(Source material begins)

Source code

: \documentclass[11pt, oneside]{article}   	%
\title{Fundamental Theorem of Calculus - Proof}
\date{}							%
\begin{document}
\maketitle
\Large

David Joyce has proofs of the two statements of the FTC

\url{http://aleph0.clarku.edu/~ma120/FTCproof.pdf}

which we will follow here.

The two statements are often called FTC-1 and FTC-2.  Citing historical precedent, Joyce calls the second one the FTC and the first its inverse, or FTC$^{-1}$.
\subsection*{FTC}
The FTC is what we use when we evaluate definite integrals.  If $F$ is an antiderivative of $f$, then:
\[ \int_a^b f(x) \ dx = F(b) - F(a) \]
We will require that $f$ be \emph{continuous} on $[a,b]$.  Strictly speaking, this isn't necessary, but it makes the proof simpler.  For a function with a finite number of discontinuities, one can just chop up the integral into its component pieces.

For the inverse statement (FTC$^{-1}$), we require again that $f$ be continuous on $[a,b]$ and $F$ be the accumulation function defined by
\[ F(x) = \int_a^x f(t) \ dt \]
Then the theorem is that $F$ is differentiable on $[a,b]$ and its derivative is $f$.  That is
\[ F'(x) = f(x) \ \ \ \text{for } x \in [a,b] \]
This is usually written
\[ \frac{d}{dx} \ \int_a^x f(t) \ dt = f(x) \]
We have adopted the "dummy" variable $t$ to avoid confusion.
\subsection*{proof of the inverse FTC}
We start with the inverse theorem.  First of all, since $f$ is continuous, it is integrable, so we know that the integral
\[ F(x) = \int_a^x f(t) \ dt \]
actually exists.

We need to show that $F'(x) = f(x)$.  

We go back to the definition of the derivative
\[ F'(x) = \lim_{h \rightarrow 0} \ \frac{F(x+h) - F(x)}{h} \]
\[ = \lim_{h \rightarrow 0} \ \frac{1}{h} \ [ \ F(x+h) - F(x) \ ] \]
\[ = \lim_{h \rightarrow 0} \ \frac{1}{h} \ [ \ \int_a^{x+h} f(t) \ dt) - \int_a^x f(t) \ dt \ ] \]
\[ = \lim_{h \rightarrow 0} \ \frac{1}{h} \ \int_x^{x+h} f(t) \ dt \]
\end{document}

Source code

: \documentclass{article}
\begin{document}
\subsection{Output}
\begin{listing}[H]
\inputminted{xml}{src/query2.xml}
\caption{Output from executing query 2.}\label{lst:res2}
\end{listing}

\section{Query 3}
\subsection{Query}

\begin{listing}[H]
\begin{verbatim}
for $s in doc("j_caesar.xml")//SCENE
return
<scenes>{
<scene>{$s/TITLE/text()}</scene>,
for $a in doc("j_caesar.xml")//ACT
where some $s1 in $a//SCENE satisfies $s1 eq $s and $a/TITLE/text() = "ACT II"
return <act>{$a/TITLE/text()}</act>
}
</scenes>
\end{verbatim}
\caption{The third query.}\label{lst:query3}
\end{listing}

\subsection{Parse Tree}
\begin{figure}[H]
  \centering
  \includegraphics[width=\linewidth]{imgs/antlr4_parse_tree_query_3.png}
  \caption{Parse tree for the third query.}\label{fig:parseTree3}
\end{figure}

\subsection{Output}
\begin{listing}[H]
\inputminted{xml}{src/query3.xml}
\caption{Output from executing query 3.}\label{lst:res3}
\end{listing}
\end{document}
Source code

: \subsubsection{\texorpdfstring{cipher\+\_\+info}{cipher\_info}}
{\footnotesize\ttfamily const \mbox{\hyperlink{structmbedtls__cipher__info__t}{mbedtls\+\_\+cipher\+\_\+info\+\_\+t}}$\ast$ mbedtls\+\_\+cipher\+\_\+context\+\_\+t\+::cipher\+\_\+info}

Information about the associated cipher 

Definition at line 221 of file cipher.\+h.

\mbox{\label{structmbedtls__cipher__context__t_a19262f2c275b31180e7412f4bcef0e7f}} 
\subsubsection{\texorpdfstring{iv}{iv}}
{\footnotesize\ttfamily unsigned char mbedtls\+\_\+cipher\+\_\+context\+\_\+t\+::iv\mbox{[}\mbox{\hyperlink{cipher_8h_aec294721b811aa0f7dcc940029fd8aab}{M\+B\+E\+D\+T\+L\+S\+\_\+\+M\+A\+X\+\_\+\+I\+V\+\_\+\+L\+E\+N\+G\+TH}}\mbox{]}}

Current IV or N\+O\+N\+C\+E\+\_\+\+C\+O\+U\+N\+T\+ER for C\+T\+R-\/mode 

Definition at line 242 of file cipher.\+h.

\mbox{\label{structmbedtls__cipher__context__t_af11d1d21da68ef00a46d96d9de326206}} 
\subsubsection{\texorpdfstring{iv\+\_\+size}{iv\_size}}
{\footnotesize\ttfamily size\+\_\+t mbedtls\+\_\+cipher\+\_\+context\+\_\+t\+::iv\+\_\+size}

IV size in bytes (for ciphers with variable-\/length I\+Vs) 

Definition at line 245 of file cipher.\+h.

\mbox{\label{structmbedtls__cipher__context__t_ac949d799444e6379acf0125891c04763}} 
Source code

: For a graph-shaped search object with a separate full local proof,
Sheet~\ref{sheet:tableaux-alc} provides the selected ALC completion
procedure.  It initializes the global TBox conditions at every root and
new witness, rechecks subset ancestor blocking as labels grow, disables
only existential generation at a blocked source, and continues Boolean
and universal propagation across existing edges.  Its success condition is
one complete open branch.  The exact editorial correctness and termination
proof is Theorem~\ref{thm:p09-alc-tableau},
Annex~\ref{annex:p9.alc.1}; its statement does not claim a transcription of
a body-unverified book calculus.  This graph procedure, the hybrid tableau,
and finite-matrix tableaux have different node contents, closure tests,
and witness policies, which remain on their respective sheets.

(Source material ends)

= Task statement =
Copy every line in the records above that contains the word "file".

= Your solution =
Definition at line 221 of file cipher.\+h.
Definition at line 242 of file cipher.\+h.
Definition at line 245 of file cipher.\+h.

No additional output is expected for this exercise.